Rapporto complicato – Proprio il rapporto tra il capo allenatore dei Bulls e il suo numero 9 è al centro di questo “caso”. Pochi giorni dopo la vittoria contro i Cavs, Rondo era stato sospeso dalla franchigia per “comportamento dannoso nei confronti della squadra”, dopo un’accesa discussione con l’assistente Jim Boylen che si era conclusa con un asciugamano tirato in faccia. Hoiberg però ha definito la scelta di mettere Rondo in panchina “strettamente legata al basket”, preferendogli il rientrante Michael Carter-Williams nonostante i ben noti problemi al tiro "per l'energia che è in grado di darci e la difesa a tutto campo, spingendo anche in contropiede". “Mi ha detto che gli sono sembrato più lento nelle ultime cinque partite” ha dichiarato Rondo ai cronisti con grande calma. “Mi chiede sempre se sono a posto fisicamente; io gli rispondo la stessa cosa da un po’, ovvero che non mi sono mai sentito meglio a questo punto dell’anno”. Dal canto suo, Hoiberg ha comunque lodato l’atteggiamento tenuto dal suo playmaker: “È stato molto professionale, mi ha detto che accetterà qualsiasi ruolo e che aiuterà i nostri ragazzi a farsi trovare pronti. Sono molto orgoglioso di come ha gestito la situazione [dopo la panchina con Indiana]: incitava i compagni e dava consigli sulle rotazioni. La sta gestendo bene e vedremo come andrà”. Parole di circostanza, perché la realtà dei fatti racconta ben altro.
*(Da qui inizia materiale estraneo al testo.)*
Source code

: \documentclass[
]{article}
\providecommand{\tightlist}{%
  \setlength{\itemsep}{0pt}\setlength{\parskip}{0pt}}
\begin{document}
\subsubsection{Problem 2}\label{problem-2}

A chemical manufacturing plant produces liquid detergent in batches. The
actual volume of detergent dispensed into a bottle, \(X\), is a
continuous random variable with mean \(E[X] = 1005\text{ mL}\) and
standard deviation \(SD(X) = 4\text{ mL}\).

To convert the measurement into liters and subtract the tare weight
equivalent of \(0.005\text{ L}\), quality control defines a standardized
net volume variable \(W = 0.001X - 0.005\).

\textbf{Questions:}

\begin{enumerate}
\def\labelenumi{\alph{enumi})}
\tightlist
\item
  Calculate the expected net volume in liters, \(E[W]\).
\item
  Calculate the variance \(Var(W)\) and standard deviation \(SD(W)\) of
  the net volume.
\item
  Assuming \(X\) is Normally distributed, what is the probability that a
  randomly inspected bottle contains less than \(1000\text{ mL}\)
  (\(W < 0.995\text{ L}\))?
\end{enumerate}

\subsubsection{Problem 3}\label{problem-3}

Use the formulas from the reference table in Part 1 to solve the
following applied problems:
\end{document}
Il crollo difensivo – Quello che ha convinto Hoiberg a optare per Michael Carter-Williams è la scarsa propensione difensiva che Rondo ormai mostra da diversi anni, a dispetto dei quattro quintetti All-Defensive per cui è stato nominato dal 2009 al 2012, anno in cui si è infortunato gravemente al ginocchio. Dalla rottura del crociato in poi l’ex playmaker dei Celtics non è più riuscito a essere un difensore quantomeno decente, tanto per il declino fisico (Rondo ormai non guarda più il canestro e va pochissimo in lunetta, tentando meno di un tiro libero a partita) quanto di atteggiamento, mostrandosi il più delle volte disinteressato a rimanere davanti al suo uomo in difesa, cercando un rischioso recupero da dietro che il più delle volte si conclude con un fallo. L’unica volta in carriera che ha visto Rondo chiudere con più palloni recuperati che falli commessi risale al 2010-11, e quest’anno il rapporto parla di un chiaro 39-67. I Bulls subiscono oltre 2 punti su 100 possessi in più quando lui è in campo (105.3 contro 103) e Chicago riesce a mantenersi in piedi (differenziale di -0.1) soprattutto grazie all’attacco (105.2), che però passa soprattutto dalle mani di Dwyane Wade e Jimmy Butler, visto che Rondo conclude con un tiro, un assist o una palla persa solo il 16.6% dei possessi di quando è in campo, superando di poco il centro Robin Lopez al settimo posto nella sua stessa squadra. Decisamente non quello che i Bulls si aspettavano la scorsa estate dopo quella che Rondo ha definito “una stagione piuttosto buona a Sacramento”, ma non del tutto imprevedibile o imprevista, visto che si premurarono di prevenire situazioni del genere garantendo solamente 3 dei 13.4 milioni previsti per il prossimo anno di contratto di Rondo, rendendo quindi percorribile l’ipotesi di un taglio. Sicuramente Chicago cercherà di trovare un acquirente sul mercato, ma è improbabile che una delle altre 29 squadre si priverà di qualcosa di interessante per mettersi in casa un giocatore che, fino a questo momento, si è rivelato più un problema che una soluzione.